Wiederaufnahme von Christoph Willibald Glucks Glucks „Iphigenie en Tauride“ am 4. Februar 2020 in der Staatsoper/STUTTGART

Alt-Griechenland im Altenheim

 Schiller sprach in einem Brief an Goethe „von der heiligen Musik dieses weihevollen Werkes“. In der Inszenierung von Krzysztof Warlikowski erreicht Christoph Willibald Glucks „Iphigenie en Tauride“ eine ungewöhnliche Intensität. Gleichzeitig bleibt die dämonische Größe des von E.T.A. Hoffmann beschworenen „Ritter Gluck“ immer spürbar. Das Reinmenschliche prägt die Rahmenhandlung in Glucks Opern. Damit wird das Intrigenspiel mit festen Regeln verdrängt.
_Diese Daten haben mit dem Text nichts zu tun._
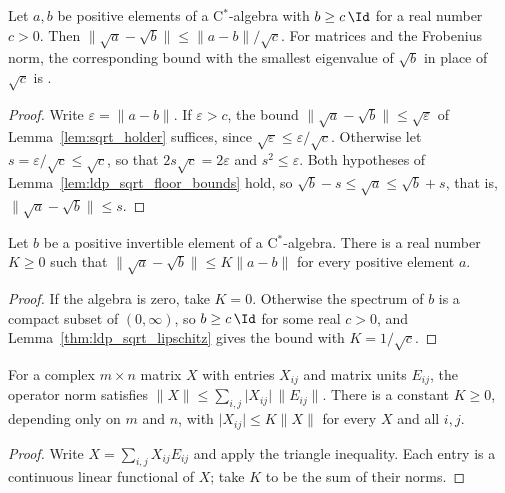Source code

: \begin{lemma}
    \label{thm:ldp_sqrt_lipschitz}
    \leanok
    Let $a,b$ be positive elements of a C$^*$-algebra with $b\ge c\,\Id$ for
    a real number $c>0$. Then
    $\lVert\sqrt a-\sqrt b\rVert\le\lVert a-b\rVert/\sqrt c$.
    For matrices and the Frobenius norm, the corresponding bound with the
    smallest eigenvalue of $\sqrt b$ in place of $\sqrt c$ is
    \cite[App.~B3, eqs.~(S27)--(S31)]{Murota2026ExactLogDepth}.
\end{lemma}
\begin{proof}
    \leanok
    Write $\varepsilon=\lVert a-b\rVert$. If $\varepsilon>c$, the bound
    $\lVert\sqrt a-\sqrt b\rVert\le\sqrt\varepsilon$ of
    Lemma~\ref{lem:sqrt_holder} suffices, since
    $\sqrt\varepsilon\le\varepsilon/\sqrt c$. Otherwise let
    $s=\varepsilon/\sqrt c\le\sqrt c$, so that $2s\sqrt c=2\varepsilon$ and
    $s^2\le\varepsilon$. Both hypotheses of
    Lemma~\ref{lem:ldp_sqrt_floor_bounds} hold, so
    $\sqrt b-s\le\sqrt a\le\sqrt b+s$, that is,
    $\lVert\sqrt a-\sqrt b\rVert\le s$.
\end{proof}

\begin{lemma}
    \label{thm:ldp_sqrt_lipschitz_constant}
    \leanok
    Let $b$ be a positive invertible element of a C$^*$-algebra. There is a
    real number $K\ge0$ such that
    $\lVert\sqrt a-\sqrt b\rVert\le K\lVert a-b\rVert$ for every positive
    element $a$.
\end{lemma}
\begin{proof}
    \leanok
    If the algebra is zero, take $K=0$. Otherwise the spectrum of $b$ is a
    compact subset of $(0,\infty)$, so $b\ge c\,\Id$ for some real $c>0$, and
    Lemma~\ref{thm:ldp_sqrt_lipschitz} gives the bound with
    $K=1/\sqrt c$.
\end{proof}

\begin{lemma}
    \label{lem:perturbations_matrix_entries}
    \leanok
    For a complex $m\times n$ matrix $X$ with entries $X_{ij}$ and matrix units
    $E_{ij}$, the operator norm satisfies
    $\lVert X\rVert\le\sum_{i,j}\lvert X_{ij}\rvert\,\lVert E_{ij}\rVert$.
    There is a constant $K\ge0$, depending only on $m$ and $n$, with
    $\lvert X_{ij}\rvert\le K\lVert X\rVert$ for every $X$ and all $i,j$.
\end{lemma}
\begin{proof}
    \leanok
    Write $X=\sum_{i,j}X_{ij}E_{ij}$ and apply the triangle inequality. Each
    entry is a continuous linear functional of $X$; take $K$ to be the sum of
    their norms.
\end{proof}

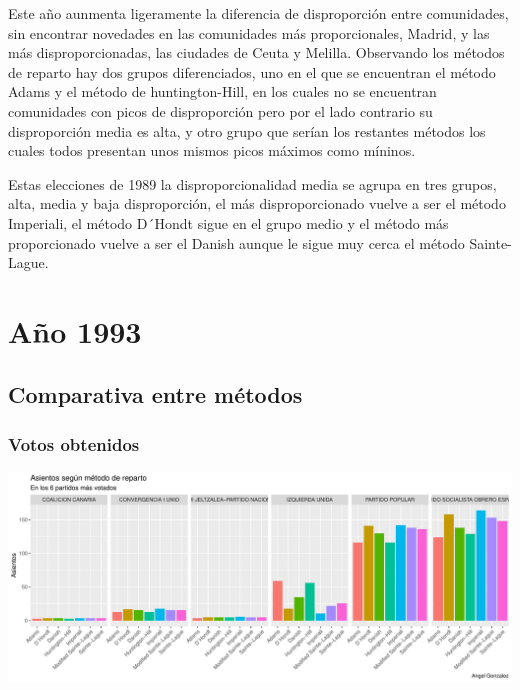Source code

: \documentclass[12pt,a4paper,]{book}
\numberwithin{dummy}{section}
\theoremstyle{ocrenumbox}
\theoremstyle{blacknumex}
\theoremstyle{blacknumbox}
\theoremstyle{ocrenum}
\theoremstyle{ocrenum}
\begin{document}
Este año aunmenta ligeramente la diferencia de disproporción entre
comunidades, sin encontrar novedades en las comunidades más
proporcionales, Madrid, y las más disproporcionadas, las ciudades de
Ceuta y Melilla. Observando los métodos de reparto hay dos grupos
diferenciados, uno en el que se encuentran el método Adams y el método
de huntington-Hill, en los cuales no se encuentran comunidades con picos
de disproporción pero por el lado contrario su disproporción media es
alta, y otro grupo que serían los restantes métodos los cuales todos
presentan unos mismos picos máximos como míninos.

Estas elecciones de 1989 la disproporcionalidad media se agrupa en tres
grupos, alta, media y baja disproporción, el más disproporcionado vuelve
a ser el método Imperiali, el método D´Hondt sigue en el grupo medio y
el método más proporcionado vuelve a ser el Danish aunque le sigue muy
cerca el método Sainte-Lague.

\hypertarget{auxf1o-1993}{%
\section{Año 1993}\label{auxf1o-1993}}

\hypertarget{comparativa-entre-muxe9todos-5}{%
\subsection{Comparativa entre
métodos}\label{comparativa-entre-muxe9todos-5}}

\hypertarget{votos-obtenidos-5}{%
\subsubsection{Votos obtenidos}\label{votos-obtenidos-5}}

\begin{center}\includegraphics[width=0.95\linewidth]{figurasR/unnamed-chunk-104-1} \end{center}
\end{document}
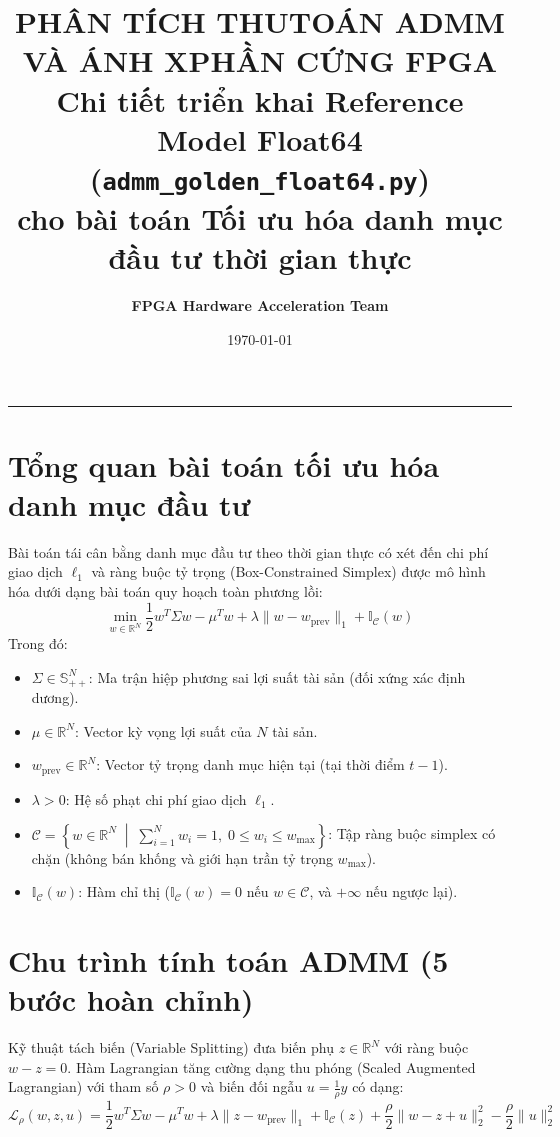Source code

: \documentclass[12pt,a4paper]{article}
\title{\textbf{PH\^AN T\'ICH THU\ẬT TO\'AN ADMM V\`A \'ANH X\Ạ PHẦN CỨNG FPGA}\\[0.5em]
\large Chi tiết triển khai Reference Model Float64 (\texttt{admm\_golden\_float64.py})\\cho bài toán Tối ưu hóa danh mục đầu tư thời gian thực}
\author{\textbf{FPGA Hardware Acceleration Team}}
\date{\today}
\begin{document}
\maketitle

\hrule
\vspace{1em}

\section{Tổng quan bài toán tối ưu hóa danh mục đầu tư}

Bài toán tái cân bằng danh mục đầu tư theo thời gian thực có xét đến chi phí giao dịch $\ell_1$ và ràng buộc tỷ trọng (Box-Constrained Simplex) được mô hình hóa dưới dạng bài toán quy hoạch toàn phương lồi:
\begin{equation}
\min_{w \in \mathbb{R}^N} \frac{1}{2} w^T \Sigma w - \mu^T w + \lambda \|w - w_{\text{prev}}\|_1 + \mathbb{I}_{\mathcal{C}}(w)
\end{equation}
Trong đó:
\begin{itemize}[leftmargin=1.5em]
    \item $\Sigma \in \mathbb{S}_{++}^N$: Ma trận hiệp phương sai lợi suất tài sản (đối xứng xác định dương).
    \item $\mu \in \mathbb{R}^N$: Vector kỳ vọng lợi suất của $N$ tài sản.
    \item $w_{\text{prev}} \in \mathbb{R}^N$: Vector tỷ trọng danh mục hiện tại (tại thời điểm $t-1$).
    \item $\lambda > 0$: Hệ số phạt chi phí giao dịch $\ell_1$.
    \item $\mathcal{C} = \left\{ w \in \mathbb{R}^N \;\middle|\; \sum_{i=1}^N w_i = 1, \; 0 \le w_i \le w_{\max} \right\}$: Tập ràng buộc simplex có chặn (không bán khống và giới hạn trần tỷ trọng $w_{\max}$).
    \item $\mathbb{I}_{\mathcal{C}}(w)$: Hàm chỉ thị ($\mathbb{I}_{\mathcal{C}}(w) = 0$ nếu $w \in \mathcal{C}$, và $+\infty$ nếu ngược lại).
\end{itemize}

\section{Chu trình tính toán ADMM (5 bước hoàn chỉnh)}

Kỹ thuật tách biến (Variable Splitting) đưa biến phụ $z \in \mathbb{R}^N$ với ràng buộc $w - z = 0$. Hàm Lagrangian tăng cường dạng thu phóng (Scaled Augmented Lagrangian) với tham số $\rho > 0$ và biến đối ngẫu $u = \frac{1}{\rho} y$ có dạng:
\begin{equation}
\mathcal{L}_\rho(w, z, u) = \frac{1}{2} w^T \Sigma w - \mu^T w + \lambda \|z - w_{\text{prev}}\|_1 + \mathbb{I}_{\mathcal{C}}(z) + \frac{\rho}{2} \|w - z + u\|_2^2 - \frac{\rho}{2} \|u\|_2^2
\end{equation}
\end{document}
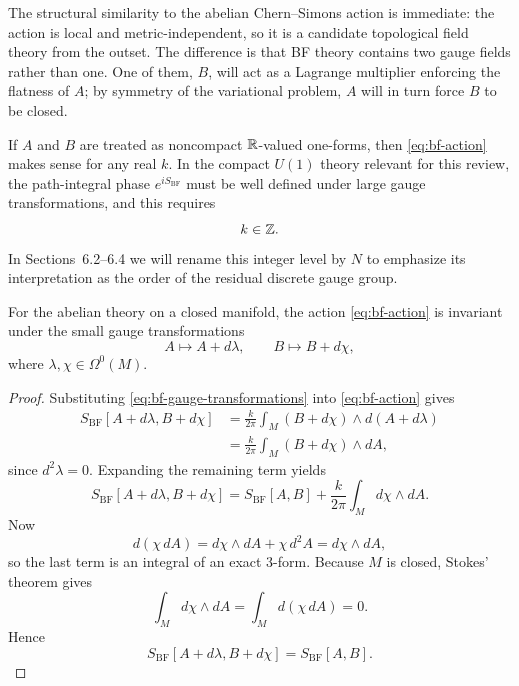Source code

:\noindent The structural similarity to the abelian Chern--Simons action is immediate: the action is local and metric-independent, so it is a candidate topological field theory from the outset. The difference is that BF theory contains two gauge fields rather than one. One of them, $B$, will act as a Lagrange multiplier enforcing the flatness of $A$; by symmetry of the variational problem, $A$ will in turn force $B$ to be closed.

\medskip

\noindent If $A$ and $B$ are treated as noncompact $\R$-valued one-forms, then \eqref{eq:bf-action} makes sense for any real $k$. In the compact $U(1)$ theory relevant for this review, the path-integral phase $e^{iS_{\mathrm{BF}}}$ must be well defined under large gauge transformations, and this requires
\begin{equation}\label{eq:bf-level-integral}
k\in \Z.
\end{equation}
In Sections~6.2--6.4 we will rename this integer level by $N$ to emphasize its interpretation as the order of the residual discrete gauge group.

\begin{proposition}\label{prop:bf-gauge}
For the abelian theory on a closed manifold, the action \eqref{eq:bf-action} is invariant under the small gauge transformations
\begin{equation}\label{eq:bf-gauge-transformations}
A \longmapsto A + d\lambda,
\qquad
B \longmapsto B + d\chi,
\end{equation}
where $\lambda,\chi \in \Omega^0(M)$.
\end{proposition}

\begin{proof}
Substituting \eqref{eq:bf-gauge-transformations} into \eqref{eq:bf-action} gives
\begin{align*}
S_{\mathrm{BF}}[A+d\lambda,B+d\chi]
&=
\frac{k}{2\pi}\int_M (B+d\chi)\wedge d(A+d\lambda) \\
&=
\frac{k}{2\pi}\int_M (B+d\chi)\wedge dA,
\end{align*}
since $d^2\lambda=0$. Expanding the remaining term yields
\begin{equation*}
S_{\mathrm{BF}}[A+d\lambda,B+d\chi]
=
S_{\mathrm{BF}}[A,B]
+
\frac{k}{2\pi}\int_M d\chi\wedge dA.
\end{equation*}
Now
\begin{equation*}
d(\chi\, dA)=d\chi\wedge dA + \chi\, d^2A = d\chi\wedge dA,
\end{equation*}
so the last term is an integral of an exact $3$-form. Because $M$ is closed, Stokes' theorem gives
\begin{equation*}
\int_M d\chi\wedge dA = \int_M d(\chi\, dA)=0.
\end{equation*}
Hence
\begin{equation*}
S_{\mathrm{BF}}[A+d\lambda,B+d\chi]=S_{\mathrm{BF}}[A,B].
\end{equation*}
\end{proof}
Eine endlose Serie von Morden unter Verwandten kennzeichnet diese erfolgreiche Oper. Diese Tatsache wird vor allem in den suggestiv-alptraumhaften Video-Sequenzen von Denis Guegin sichtbar. Iphigenie, die durch einen göttlichen Eingriff der Opferung durch ihren Vater entkommen ist, ist im Exil Tauris für die Menschenopfer zuständig. Als sie ihren tot geglaubten Bruder opfern soll, weigert sie sich standhaft. Warlikowski zeigt hier eine gealterte und vereinsamte Heldin des 20. Jahrhunderts. Dabei verdichtet sich aber auch das dramaturgische Konzept.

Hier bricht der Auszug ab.